A new toll system for using the Severn bridges is being considered by a consortium led by English councils from the West Country.
They are likely to be part of a M4 & M5 road tolling scheme to discourage traffic and encourage motorists to use public transport or share vehicles, primarily to reduce traffic jams in Bristol, but also along the motorway corridor in South Wales.
While the bridges may well escape specific fees and their maintenance cost fall on Welsh Government, the plan from the West of England Combined Authority would probably mean tolls charged at the eastern end of both crossings and for some distance around Bristol. Effectively anyone using the two crossings would have to pay to use the motorway afterwards in England as part of a management plan until 2036.
The number of vehicles using the two bridges after the tolls were scrapped in December 2018 has increased and made congestion worse either side of the Severn, the West of England Combined Authority is reported as saying.
The authority is considering “charging measures and controls” on both sides of the bridges to deal with traffic levels but not been specific on timescales or how any of these charges would be levied, although its most likely to be by a system of cameras linked to a database of number-plates.
In 2017, former prime minister Teresa May pledged to scrap the bridge tolls when the structures returned to public ownership and construction debts were repaid.

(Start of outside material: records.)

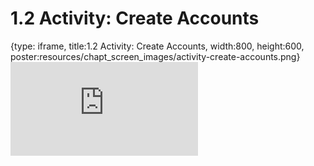 # 1.2 Activity: Create Accounts
 
{type: iframe, title:1.2 Activity: Create Accounts, width:800, height:600, poster:resources/chapt_screen_images/activity-create-accounts.png}
![](https://vgaysin1.github.io/CURE-MicrobialMysteries-test/activity-create-accounts.html)
 

 
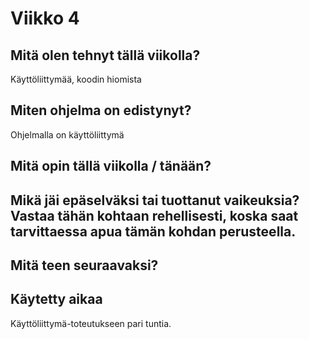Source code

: # Viikko 4

## Mitä olen tehnyt tällä viikolla?

Käyttöliittymää, koodin hiomista

## Miten ohjelma on edistynyt?

Ohjelmalla on käyttöliittymä

## Mitä opin tällä viikolla / tänään?



## Mikä jäi epäselväksi tai tuottanut vaikeuksia? Vastaa tähän kohtaan rehellisesti, koska saat tarvittaessa apua tämän kohdan perusteella.


## Mitä teen seuraavaksi?


## Käytetty aikaa

Käyttöliittymä-toteutukseen pari tuntia.
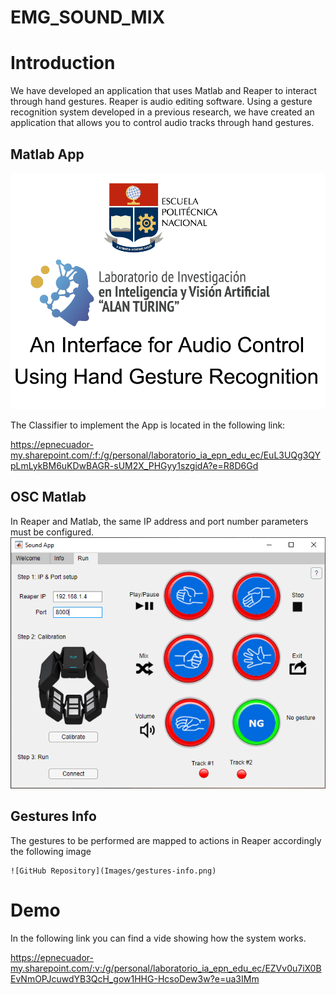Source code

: # EMG_SOUND_MIX

# Introduction
We have developed an application that uses Matlab and Reaper to interact through hand gestures.
Reaper is audio editing software.
Using a gesture recognition system developed in a previous research, we have created an application that allows you to control audio tracks through hand gestures.

## Matlab App
   ![GitHub Repository](Images/welcome.png)

The Classifier to implement the App is located in the following link:

https://epnecuador-my.sharepoint.com/:f:/g/personal/laboratorio_ia_epn_edu_ec/EuL3UQg3QYpLmLykBM6uKDwBAGR-sUM2X_PHGyy1szgidA?e=R8D6Gd 

    
## OSC Matlab

In Reaper and Matlab, the same IP address and port number parameters must be configured. 
    ![GitHub Repository](Images/AppConfiguration.png)
    
    
## Gestures Info
The gestures to be performed are mapped to actions in Reaper accordingly the following image

    ![GitHub Repository](Images/gestures-info.png)


# Demo 
In the following link you can find a vide showing how the system works.

https://epnecuador-my.sharepoint.com/:v:/g/personal/laboratorio_ia_epn_edu_ec/EZVv0u7iX0BEvNmOPJcuwdYB3QcH_gow1HHG-HcsoDew3w?e=ua3IMm
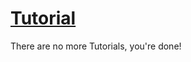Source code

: # [Tutorial](https://github.com/ubco-cmps/phys111_course/raw/main/files/tutorial_week13.pdf)

There are no more Tutorials, you're done!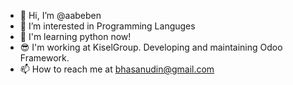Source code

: - 👋 Hi, I’m @aabeben
- 👀 I’m interested in Programming Languges
- 🌱 I'm learning python now!
- 😎 I'm working at KiselGroup. Developing and maintaining Odoo Framework.
- 📫 How to reach me at bhasanudin@gmail.com

<!---
aabeben/aabeben is a ✨ special ✨ repository because its `README.md` (this file) appears on your GitHub profile.
You can click the Preview link to take a look at your changes.
--->
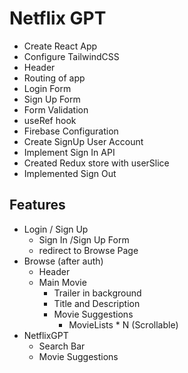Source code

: # Netflix GPT

- Create React App
- Configure TailwindCSS
- Header
- Routing of app
- Login Form
- Sign Up Form
- Form Validation
- useRef hook
- Firebase Configuration
- Create SignUp User Account
- Implement Sign In API
- Created Redux store with userSlice
- Implemented Sign Out

## Features

- Login / Sign Up
  - Sign In /Sign Up Form
  - redirect to Browse Page
- Browse (after auth)
  - Header
  - Main Movie
    - Trailer in background
    - Title and Description
    - Movie Suggestions
      - MovieLists * N (Scrollable)
- NetflixGPT
  - Search Bar
  - Movie Suggestions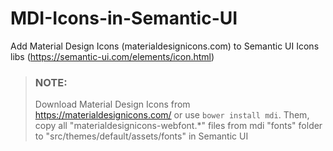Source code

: # MDI-Icons-in-Semantic-UI
Add Material Design Icons (materialdesignicons.com) to Semantic UI Icons libs (https://semantic-ui.com/elements/icon.html)

> ### NOTE:
> Download Material Design Icons from https://materialdesignicons.com/ or use `bower install mdi`. 
Them, copy all "materialdesignicons-webfont.*" files from mdi "fonts" folder to "src/themes/default/assets/fonts" in Semantic UI

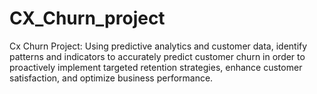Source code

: # CX_Churn_project
Cx Churn Project: Using predictive analytics and customer data, identify patterns and indicators to accurately predict customer churn in order to proactively implement targeted retention strategies, enhance customer satisfaction, and optimize business performance.
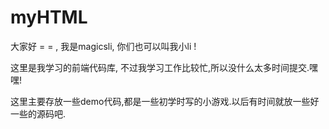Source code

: # myHTML
大家好 = = , 我是magicsli, 你们也可以叫我小li !  

这里是我学习的前端代码库, 不过我学习工作比较忙,所以没什么太多时间提交.嘿嘿!

这里主要存放一些demo代码,都是一些初学时写的小游戏.以后有时间就放一些好一些的源码吧.

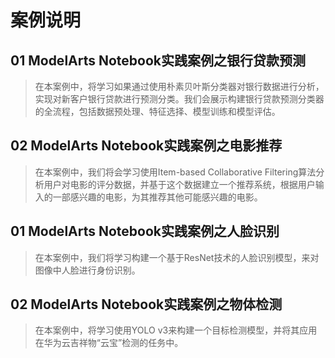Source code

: 案例说明
=======

## 01	ModelArts Notebook实践案例之银行贷款预测
> 在本案例中，将学习如果通过使用朴素贝叶斯分类器对银行数据进行分析，实现对新客户银行贷款进行预测分类。我们会展示构建银行贷款预测分类器的全流程，包括数据预处理、特征选择、模型训练和模型评估。


## 02	ModelArts Notebook实践案例之电影推荐	
> 在本案例中，我们将会学习使用Item-based Collaborative Filtering算法分析用户对电影的评分数据，并基于这个数据建立一个推荐系统，根据用户输入的一部感兴趣的电影，为其推荐其他可能感兴趣的电影。


## 01	ModelArts Notebook实践案例之人脸识别	
> 在本案例中，我们将学习构建一个基于ResNet技术的人脸识别模型，来对图像中人脸进行身份识别。

## 02	ModelArts Notebook实践案例之物体检测	
> 在本案例中，将学习使用YOLO v3来构建一个目标检测模型，并将其应用在华为云吉祥物“云宝”检测的任务中。
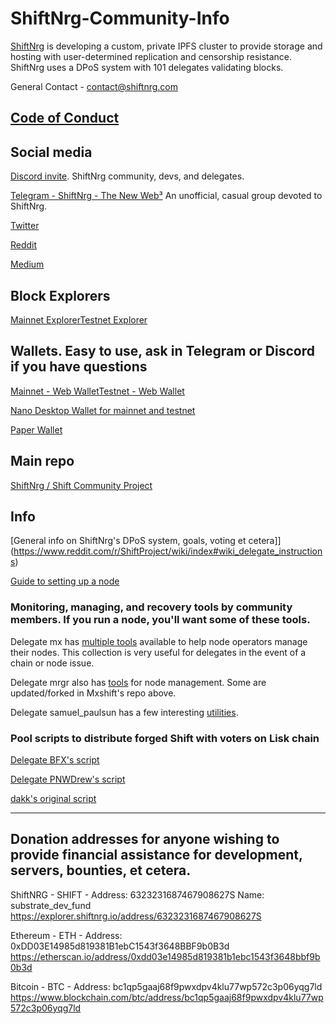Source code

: # ShiftNrg-Community-Info 

[ShiftNrg](https://shiftnrg.org/) is developing a custom, private IPFS cluster to provide storage and hosting with user-determined replication and censorship resistance. ShiftNrg uses a DPoS system with 101 delegates validating blocks.

General Contact - contact@shiftnrg.com

## [Code of Conduct](https://github.com/PNWDrew/ShiftNrg-Community-Info/blob/main/Code%20of%20Conduct.MD)

## Social media

[Discord invite](https://discord.gg/vpQY5Eh). ShiftNrg community, devs, and delegates.

[Telegram - ShiftNrg - The New Web³](https://t.me/shiftproject) An unofficial, casual group devoted to ShiftNrg. 

[Twitter](https://twitter.com/ShiftNrg)

[Reddit](https://www.reddit.com/r/ShiftProject/wiki/index)

[Medium](https://medium.com/@ShiftNrg)

## Block Explorers

[Mainnet Explorer](https://explorer.shiftnrg.org/)[Testnet Explorer](https://explorer.testnet.shiftnrg.org/)

## Wallets. Easy to use, ask in Telegram or Discord if you have questions

[Mainnet - Web Wallet](https://wallet.shiftnrg.org/)[Testnet - Web Wallet](https://wallet.testnet.shiftnrg.org/)

[Nano Desktop Wallet for mainnet and testnet](https://github.com/ShiftNrg/shift-nano/releases)
  
[Paper Wallet](https://github.com/ShiftNrg/shift-paperwallet) 

## Main repo

[ShiftNrg / Shift Community Project](https://github.com/ShiftNrg) 

## Info

[General info on ShiftNrg's DPoS system, goals, voting et cetera]](https://www.reddit.com/r/ShiftProject/wiki/index#wiki_delegate_instructions)
  
[Guide to setting up a node](https://www.reddit.com/r/ShiftProject/wiki/guides/delegate)

### Monitoring, managing, and recovery tools by community members. If you run a node, you'll want some of these tools.

Delegate mx has [multiple tools](https://github.com/MxShift) available to help node operators manage their nodes. This collection is very useful for delegates in the event of a chain or node issue.

Delegate mrgr also has [tools](https://github.com/mrgrshift) for node management. Some are updated/forked in Mxshift's repo above.

Delegate samuel_paulsun has a few interesting [utilities](https://github.com/samuelpaulsun?tab=repositories).

### Pool scripts to distribute forged Shift with voters on Lisk chain

[Delegate BFX's script](https://github.com/Bx64/shift-pool)

[Delegate PNWDrew's script](https://github.com/PNWDrew/dpos-pool)

[dakk's original script](https://github.com/dakk/lisk-pool) 

_______________________________________________________________________________________________________________________________________________________
## Donation addresses for anyone wishing to provide financial assistance for development, servers, bounties, et cetera.

ShiftNRG - SHIFT - Address: 6323231687467908627S Name: substrate_dev_fund
https://explorer.shiftnrg.io/address/6323231687467908627S

Ethereum - ETH - Address: 0xDD03E14985d819381B1ebC1543f3648BBF9b0B3d
https://etherscan.io/address/0xdd03e14985d819381b1ebc1543f3648bbf9b0b3d

Bitcoin - BTC - Address: bc1qp5gaaj68f9pwxdpv4klu77wp572c3p06yqg7ld
https://www.blockchain.com/btc/address/bc1qp5gaaj68f9pwxdpv4klu77wp572c3p06yqg7ld


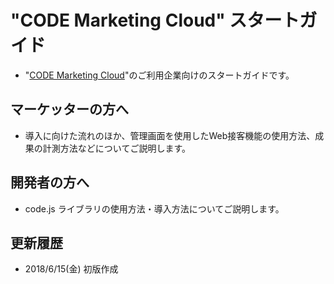 # "CODE Marketing Cloud" スタートガイド

- "[CODE Marketing Cloud](https://codemarketing.cloud/)"のご利用企業向けのスタートガイドです。

## マーケッターの方へ

- 導入に向けた流れのほか、管理画面を使用したWeb接客機能の使用方法、成果の計測方法などについてご説明します。

## 開発者の方へ

- code.js ライブラリの使用方法・導入方法についてご説明します。

## 更新履歴

- 2018/6/15(金) 初版作成

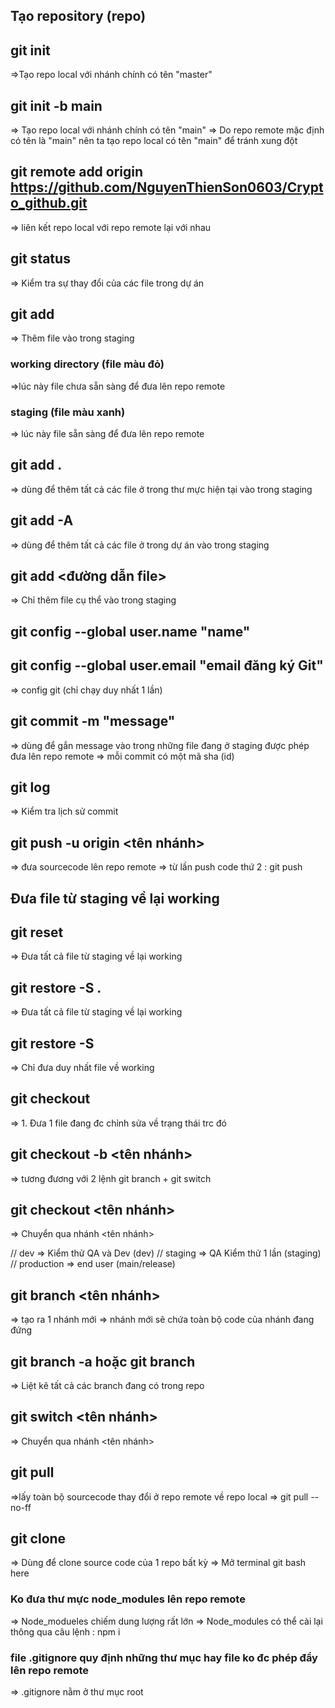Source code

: ## Tạo repository (repo)
<!-- Lệnh gõ ở terminal -->
## git init
=>Tạo repo local với nhánh chính có tên "master"

## git init -b main
=> Tạo repo local với nhánh chính có tên "main"
=> Do repo remote mặc định có tên là "main" nên ta tạo repo local có tên "main" để tránh xung đột

## git remote add origin https://github.com/NguyenThienSon0603/Crypto_github.git
=> liên kết repo local với repo remote lại với nhau
<!-- Các lệnh trong git -->
## git status 
=> Kiểm tra sự thay đổi của các file trong dự án

## git add 
=> Thêm file vào trong staging
### working directory (file màu đỏ)
=>lúc này file chưa sẵn sàng để đưa lên repo remote
### staging (file màu xanh)
=> lúc này file sẵn sàng để đưa lên repo remote

## git add . 
=> dùng để thêm tất cả các file ở trong thư mực hiện tại vào trong staging

## git add -A 
=> dùng để thêm tất cả các file ở trong dự án vào trong staging

## git add <đường dẫn file> 
=> Chỉ thêm file cụ thể vào trong staging

<!-- Trước khi chạy lệnh commit thì chạy 2 lệnh này -->
## git config --global user.name "name"
## git config --global user.email "email đăng ký Git"
=> config git (chỉ chạy duy nhất 1 lần)

## git commit -m "message"
=> dùng để gắn message vào trong những file đang ở staging được phép đưa lên repo remote
=> mỗi commit có một mã sha (id)

## git log
=> Kiểm tra lịch sử commit

## git push -u origin <tên nhánh>
=> đưa sourcecode lên repo remote
=> từ lần push code thứ 2 : git push

## Đưa file từ staging về lại working
## git reset 
=> Đưa tất cả file từ staging về lại working 

## git restore -S . 
=> Đưa tất cả file từ staging về lại working 

## git restore -S <url file> 
=> Chỉ đưa duy nhất file về working

<!-- CHECK OUT -->
## git checkout <url file>
=> 1. Đưa 1 file đang đc chỉnh sửa về trạng thái trc đó

## git checkout -b <tên nhánh> 
=> tương đương với 2 lệnh git branch + git switch

## git checkout <tên nhánh> 
=> Chuyển qua nhánh <tên nhánh>

<!-- BRANCH -->
// dev => Kiểm thử QA và Dev (dev)
// staging => QA Kiểm thử 1 lần (staging)
// production => end user (main/release)

## git branch <tên nhánh> 
=> tạo ra 1 nhánh mới
=> nhánh mới sẽ chứa toàn bộ code của nhánh đang đứng

## git branch -a hoặc git branch 
=> Liệt kê tất cả các branch đang có trong repo

## git switch <tên nhánh>
=> Chuyển qua nhánh <tên nhánh>

<!-- Sau khi merge code các branch -->
## git pull
=>lấy toàn bộ sourcecode thay đổi ở repo remote về repo local 
=> git pull --no-ff

## git clone <url reporemote>
=> Dùng để clone source code của 1 repo bất kỳ
=> Mở terminal git bash here 












<!-- Lưu ý -->
### Ko đưa thư mực node_modules lên repo remote
=> Node_modueles chiếm dung lượng rất lớn
=> Node_modules có thể cài lại thông qua câu lệnh : npm i

### file .gitignore quy định những thư mục hay file ko đc phép đẩy lên repo remote
=> .gitignore nằm ở thư mục root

The plan includes providing new bus routes, park and rides, and junction improvements to relieve traffic pressure at certain points.
A WECA spokesman told the BBC,”The removal of the tolls provides many opportunities to boost the economies of the West of England and South Wales.
“We are working with the Department for Transport, Highways England, Wales Office and Welsh Government – as well as our constituent councils – to ensure we make the most of these opportunities, while mitigating any potentially negative impacts.
“This includes considering measures to reduce traffic flow and cut congestion.”
But the report also adds improvements to public transport may not be sufficient enough to counteract the rise in traffic. “The implications of removal of the Severn Crossing Toll are a key unknown,” it added.